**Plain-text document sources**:
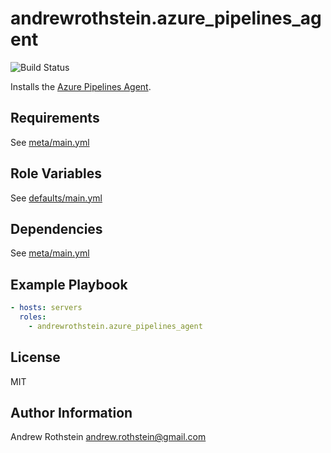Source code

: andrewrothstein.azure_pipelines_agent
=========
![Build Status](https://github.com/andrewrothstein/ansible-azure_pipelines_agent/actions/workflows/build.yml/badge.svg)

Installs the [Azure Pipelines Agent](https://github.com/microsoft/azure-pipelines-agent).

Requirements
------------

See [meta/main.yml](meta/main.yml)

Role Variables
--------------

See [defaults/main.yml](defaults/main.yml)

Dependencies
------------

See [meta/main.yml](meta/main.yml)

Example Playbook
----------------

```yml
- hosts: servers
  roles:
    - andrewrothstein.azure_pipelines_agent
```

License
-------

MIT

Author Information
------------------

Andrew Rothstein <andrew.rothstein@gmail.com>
==
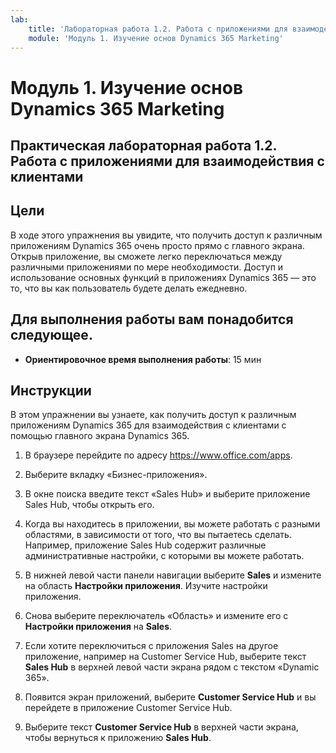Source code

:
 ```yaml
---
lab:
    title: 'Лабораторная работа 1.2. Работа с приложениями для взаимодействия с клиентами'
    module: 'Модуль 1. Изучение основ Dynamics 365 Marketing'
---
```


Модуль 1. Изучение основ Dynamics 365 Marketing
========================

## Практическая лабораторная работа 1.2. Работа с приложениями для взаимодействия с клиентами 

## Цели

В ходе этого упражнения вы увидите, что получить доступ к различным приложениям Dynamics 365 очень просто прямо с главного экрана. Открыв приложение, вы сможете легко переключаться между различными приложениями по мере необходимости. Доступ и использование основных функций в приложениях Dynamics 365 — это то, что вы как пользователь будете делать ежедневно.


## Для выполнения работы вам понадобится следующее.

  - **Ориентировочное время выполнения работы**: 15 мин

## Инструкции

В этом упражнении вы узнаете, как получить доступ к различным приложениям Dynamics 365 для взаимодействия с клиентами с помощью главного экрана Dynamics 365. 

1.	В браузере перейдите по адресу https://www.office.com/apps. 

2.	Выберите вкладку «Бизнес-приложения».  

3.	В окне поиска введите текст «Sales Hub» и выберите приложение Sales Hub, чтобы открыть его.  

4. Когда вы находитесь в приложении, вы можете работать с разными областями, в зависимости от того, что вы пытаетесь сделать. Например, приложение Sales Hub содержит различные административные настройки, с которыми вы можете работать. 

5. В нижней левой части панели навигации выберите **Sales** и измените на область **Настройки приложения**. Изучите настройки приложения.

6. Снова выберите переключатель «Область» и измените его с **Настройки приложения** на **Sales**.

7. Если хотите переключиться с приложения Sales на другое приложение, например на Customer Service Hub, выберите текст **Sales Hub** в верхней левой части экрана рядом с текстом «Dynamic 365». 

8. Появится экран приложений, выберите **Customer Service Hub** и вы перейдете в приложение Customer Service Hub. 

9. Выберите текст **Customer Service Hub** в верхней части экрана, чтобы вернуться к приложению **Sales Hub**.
==
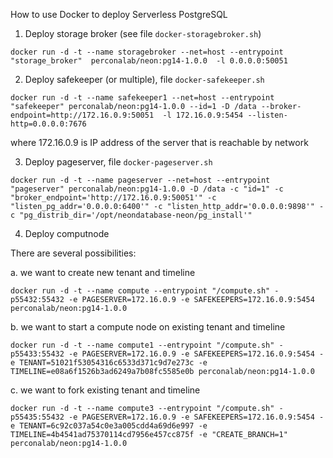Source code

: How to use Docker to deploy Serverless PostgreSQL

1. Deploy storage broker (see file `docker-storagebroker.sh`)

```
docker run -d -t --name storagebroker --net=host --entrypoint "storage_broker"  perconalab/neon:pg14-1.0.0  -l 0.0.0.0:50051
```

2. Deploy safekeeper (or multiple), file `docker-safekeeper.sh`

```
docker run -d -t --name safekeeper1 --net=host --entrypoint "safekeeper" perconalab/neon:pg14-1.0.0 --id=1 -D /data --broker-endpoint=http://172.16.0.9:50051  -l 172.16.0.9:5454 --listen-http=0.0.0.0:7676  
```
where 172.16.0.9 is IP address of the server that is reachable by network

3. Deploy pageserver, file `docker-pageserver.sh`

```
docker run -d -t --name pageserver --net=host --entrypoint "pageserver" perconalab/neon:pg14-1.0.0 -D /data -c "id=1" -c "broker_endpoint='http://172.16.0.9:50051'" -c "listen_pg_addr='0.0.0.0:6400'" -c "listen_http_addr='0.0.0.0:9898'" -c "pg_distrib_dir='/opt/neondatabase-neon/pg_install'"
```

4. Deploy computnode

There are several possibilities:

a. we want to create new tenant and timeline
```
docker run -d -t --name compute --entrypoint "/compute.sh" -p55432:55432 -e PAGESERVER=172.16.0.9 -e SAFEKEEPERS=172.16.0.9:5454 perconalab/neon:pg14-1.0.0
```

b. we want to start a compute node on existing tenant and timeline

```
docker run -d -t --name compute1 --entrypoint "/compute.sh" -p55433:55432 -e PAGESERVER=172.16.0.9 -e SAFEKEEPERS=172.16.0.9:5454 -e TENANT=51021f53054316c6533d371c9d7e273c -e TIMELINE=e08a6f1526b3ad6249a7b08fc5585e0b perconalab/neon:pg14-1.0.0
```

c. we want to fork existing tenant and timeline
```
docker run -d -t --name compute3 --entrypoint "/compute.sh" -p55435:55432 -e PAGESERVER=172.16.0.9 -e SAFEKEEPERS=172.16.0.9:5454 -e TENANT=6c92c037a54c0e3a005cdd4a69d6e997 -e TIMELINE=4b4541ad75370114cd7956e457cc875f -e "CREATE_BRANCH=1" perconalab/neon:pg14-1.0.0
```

**Instructions for the task**: Every line from the line containing "Role Variables" through the line containing "Author Information" in the records above must be retyped exactly. Leave out the rest.

**Completed task**:
Role Variables
--------------

See [defaults/main.yml](defaults/main.yml)

Dependencies
------------

See [meta/main.yml](meta/main.yml)

Example Playbook
----------------

```yml
- hosts: servers
  roles:
    - andrewrothstein.azure_pipelines_agent
```

License
-------

MIT

Author Information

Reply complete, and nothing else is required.